**STORED DATA**
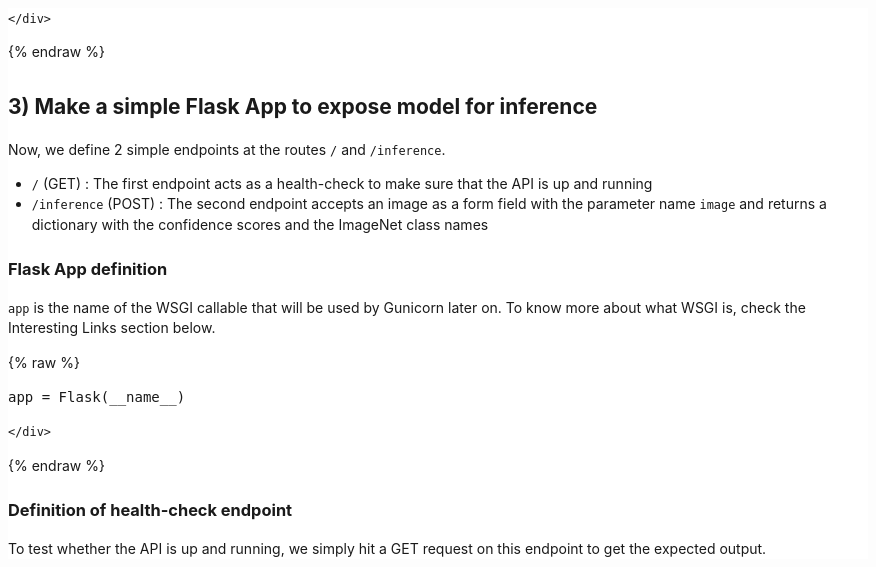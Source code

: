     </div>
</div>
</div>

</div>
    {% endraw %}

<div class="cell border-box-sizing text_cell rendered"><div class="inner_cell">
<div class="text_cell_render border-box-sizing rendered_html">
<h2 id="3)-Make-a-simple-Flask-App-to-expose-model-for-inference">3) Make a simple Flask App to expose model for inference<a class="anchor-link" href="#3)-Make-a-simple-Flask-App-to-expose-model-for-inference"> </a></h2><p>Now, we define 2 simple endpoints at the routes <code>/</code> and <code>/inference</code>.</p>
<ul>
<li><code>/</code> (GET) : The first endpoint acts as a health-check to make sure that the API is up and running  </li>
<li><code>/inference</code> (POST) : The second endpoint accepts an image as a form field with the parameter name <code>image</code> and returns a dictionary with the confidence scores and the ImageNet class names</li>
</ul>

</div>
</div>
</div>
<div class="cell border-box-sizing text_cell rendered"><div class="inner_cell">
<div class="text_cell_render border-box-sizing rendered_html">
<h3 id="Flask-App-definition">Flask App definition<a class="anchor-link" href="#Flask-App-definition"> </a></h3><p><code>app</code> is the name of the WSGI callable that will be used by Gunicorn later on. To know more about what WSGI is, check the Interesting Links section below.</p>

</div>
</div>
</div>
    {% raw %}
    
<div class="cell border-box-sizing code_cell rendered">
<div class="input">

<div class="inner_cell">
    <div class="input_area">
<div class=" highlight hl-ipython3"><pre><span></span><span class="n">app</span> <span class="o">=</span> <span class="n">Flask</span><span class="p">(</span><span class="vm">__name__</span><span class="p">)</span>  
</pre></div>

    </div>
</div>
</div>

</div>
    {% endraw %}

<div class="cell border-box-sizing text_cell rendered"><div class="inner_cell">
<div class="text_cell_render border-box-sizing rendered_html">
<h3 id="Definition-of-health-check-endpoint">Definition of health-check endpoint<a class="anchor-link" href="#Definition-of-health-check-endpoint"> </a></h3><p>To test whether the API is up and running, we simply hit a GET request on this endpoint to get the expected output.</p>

**WORK TASK**
Would you mind transcribing the material exactly, without the pictures?

**WORKED SOLUTION**
Source code

:     </div>
</div>
</div>

</div>
    {% endraw %}

<div class="cell border-box-sizing text_cell rendered"><div class="inner_cell">
<div class="text_cell_render border-box-sizing rendered_html">
<h2 id="3)-Make-a-simple-Flask-App-to-expose-model-for-inference">3) Make a simple Flask App to expose model for inference<a class="anchor-link" href="#3)-Make-a-simple-Flask-App-to-expose-model-for-inference"> </a></h2><p>Now, we define 2 simple endpoints at the routes <code>/</code> and <code>/inference</code>.</p>
<ul>
<li><code>/</code> (GET) : The first endpoint acts as a health-check to make sure that the API is up and running  </li>
<li><code>/inference</code> (POST) : The second endpoint accepts an image as a form field with the parameter name <code>image</code> and returns a dictionary with the confidence scores and the ImageNet class names</li>
</ul>

</div>
</div>
</div>
<div class="cell border-box-sizing text_cell rendered"><div class="inner_cell">
<div class="text_cell_render border-box-sizing rendered_html">
<h3 id="Flask-App-definition">Flask App definition<a class="anchor-link" href="#Flask-App-definition"> </a></h3><p><code>app</code> is the name of the WSGI callable that will be used by Gunicorn later on. To know more about what WSGI is, check the Interesting Links section below.</p>

</div>
</div>
</div>
    {% raw %}
    
<div class="cell border-box-sizing code_cell rendered">
<div class="input">

<div class="inner_cell">
    <div class="input_area">
<div class=" highlight hl-ipython3"><pre><span></span><span class="n">app</span> <span class="o">=</span> <span class="n">Flask</span><span class="p">(</span><span class="vm">__name__</span><span class="p">)</span>  
</pre></div>

    </div>
</div>
</div>

</div>
    {% endraw %}

<div class="cell border-box-sizing text_cell rendered"><div class="inner_cell">
<div class="text_cell_render border-box-sizing rendered_html">
<h3 id="Definition-of-health-check-endpoint">Definition of health-check endpoint<a class="anchor-link" href="#Definition-of-health-check-endpoint"> </a></h3><p>To test whether the API is up and running, we simply hit a GET request on this endpoint to get the expected output.</p>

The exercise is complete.